### INPUT RECORDS
◇ ◇ ◇
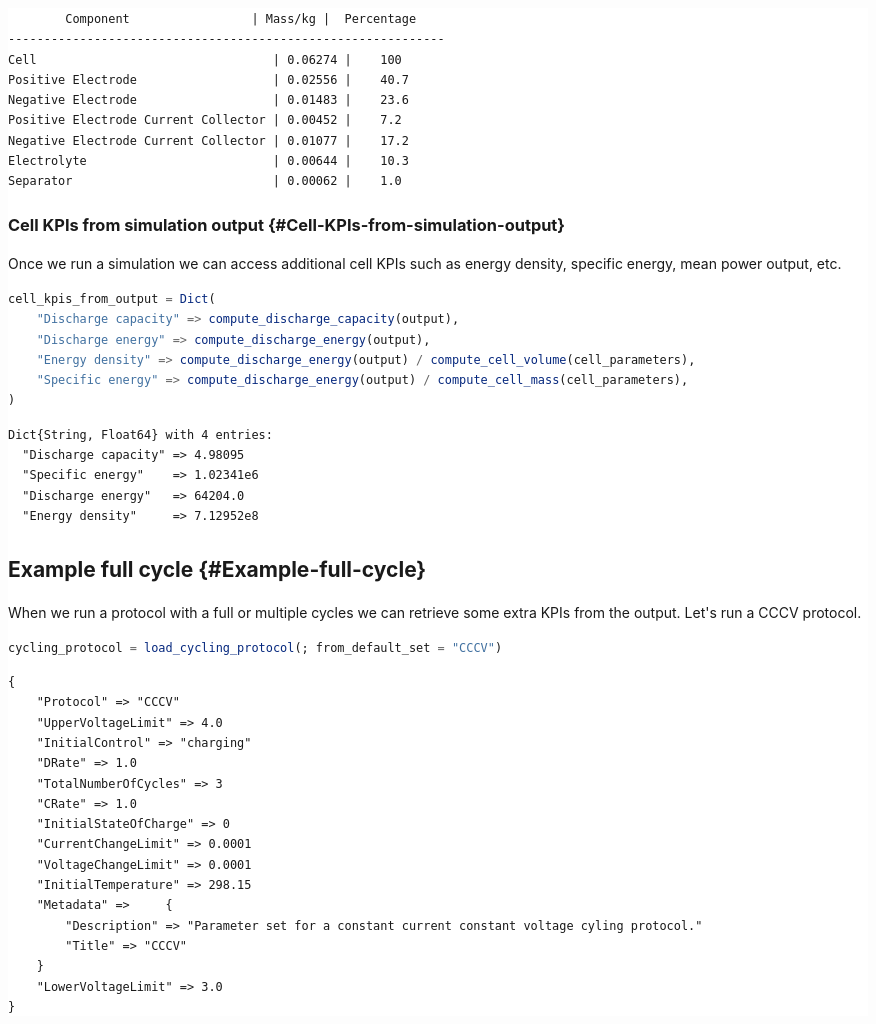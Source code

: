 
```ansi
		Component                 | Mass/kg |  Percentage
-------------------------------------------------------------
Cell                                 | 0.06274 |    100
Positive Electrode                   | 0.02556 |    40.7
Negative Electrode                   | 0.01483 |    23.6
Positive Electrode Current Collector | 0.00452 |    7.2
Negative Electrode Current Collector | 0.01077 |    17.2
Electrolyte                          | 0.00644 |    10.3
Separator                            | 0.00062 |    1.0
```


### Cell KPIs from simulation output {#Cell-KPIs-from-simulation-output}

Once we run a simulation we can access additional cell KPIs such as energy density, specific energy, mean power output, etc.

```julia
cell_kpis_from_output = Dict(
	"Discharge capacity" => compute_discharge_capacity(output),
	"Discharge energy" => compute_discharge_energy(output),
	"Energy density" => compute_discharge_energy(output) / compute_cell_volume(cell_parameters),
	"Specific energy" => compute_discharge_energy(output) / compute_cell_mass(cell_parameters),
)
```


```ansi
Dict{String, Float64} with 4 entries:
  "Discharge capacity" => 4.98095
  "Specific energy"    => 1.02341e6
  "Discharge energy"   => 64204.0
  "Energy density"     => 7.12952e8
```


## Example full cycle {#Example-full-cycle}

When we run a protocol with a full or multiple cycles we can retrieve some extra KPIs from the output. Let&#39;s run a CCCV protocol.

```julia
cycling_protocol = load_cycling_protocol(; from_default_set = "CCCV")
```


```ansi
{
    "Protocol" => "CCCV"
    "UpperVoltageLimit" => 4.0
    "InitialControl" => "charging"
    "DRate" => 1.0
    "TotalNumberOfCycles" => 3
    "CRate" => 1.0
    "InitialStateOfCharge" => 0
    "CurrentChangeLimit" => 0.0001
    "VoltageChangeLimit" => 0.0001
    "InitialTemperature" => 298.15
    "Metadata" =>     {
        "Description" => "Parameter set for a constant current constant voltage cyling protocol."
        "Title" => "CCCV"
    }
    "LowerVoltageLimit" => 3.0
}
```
◇ ◇ ◇
### WHAT IS BEING ASKED
Copy the data in full. No pictures belong in the copy.

### EXERCISE SOLUTION
Source code

: 
```ansi
		Component                 | Mass/kg |  Percentage
-------------------------------------------------------------
Cell                                 | 0.06274 |    100
Positive Electrode                   | 0.02556 |    40.7
Negative Electrode                   | 0.01483 |    23.6
Positive Electrode Current Collector | 0.00452 |    7.2
Negative Electrode Current Collector | 0.01077 |    17.2
Electrolyte                          | 0.00644 |    10.3
Separator                            | 0.00062 |    1.0
```


### Cell KPIs from simulation output {#Cell-KPIs-from-simulation-output}

Once we run a simulation we can access additional cell KPIs such as energy density, specific energy, mean power output, etc.

```julia
cell_kpis_from_output = Dict(
	"Discharge capacity" => compute_discharge_capacity(output),
	"Discharge energy" => compute_discharge_energy(output),
	"Energy density" => compute_discharge_energy(output) / compute_cell_volume(cell_parameters),
	"Specific energy" => compute_discharge_energy(output) / compute_cell_mass(cell_parameters),
)
```


```ansi
Dict{String, Float64} with 4 entries:
  "Discharge capacity" => 4.98095
  "Specific energy"    => 1.02341e6
  "Discharge energy"   => 64204.0
  "Energy density"     => 7.12952e8
```


## Example full cycle {#Example-full-cycle}

When we run a protocol with a full or multiple cycles we can retrieve some extra KPIs from the output. Let&#39;s run a CCCV protocol.

```julia
cycling_protocol = load_cycling_protocol(; from_default_set = "CCCV")
```


```ansi
{
    "Protocol" => "CCCV"
    "UpperVoltageLimit" => 4.0
    "InitialControl" => "charging"
    "DRate" => 1.0
    "TotalNumberOfCycles" => 3
    "CRate" => 1.0
    "InitialStateOfCharge" => 0
    "CurrentChangeLimit" => 0.0001
    "VoltageChangeLimit" => 0.0001
    "InitialTemperature" => 298.15
    "Metadata" =>     {
        "Description" => "Parameter set for a constant current constant voltage cyling protocol."
        "Title" => "CCCV"
    }
    "LowerVoltageLimit" => 3.0
}
```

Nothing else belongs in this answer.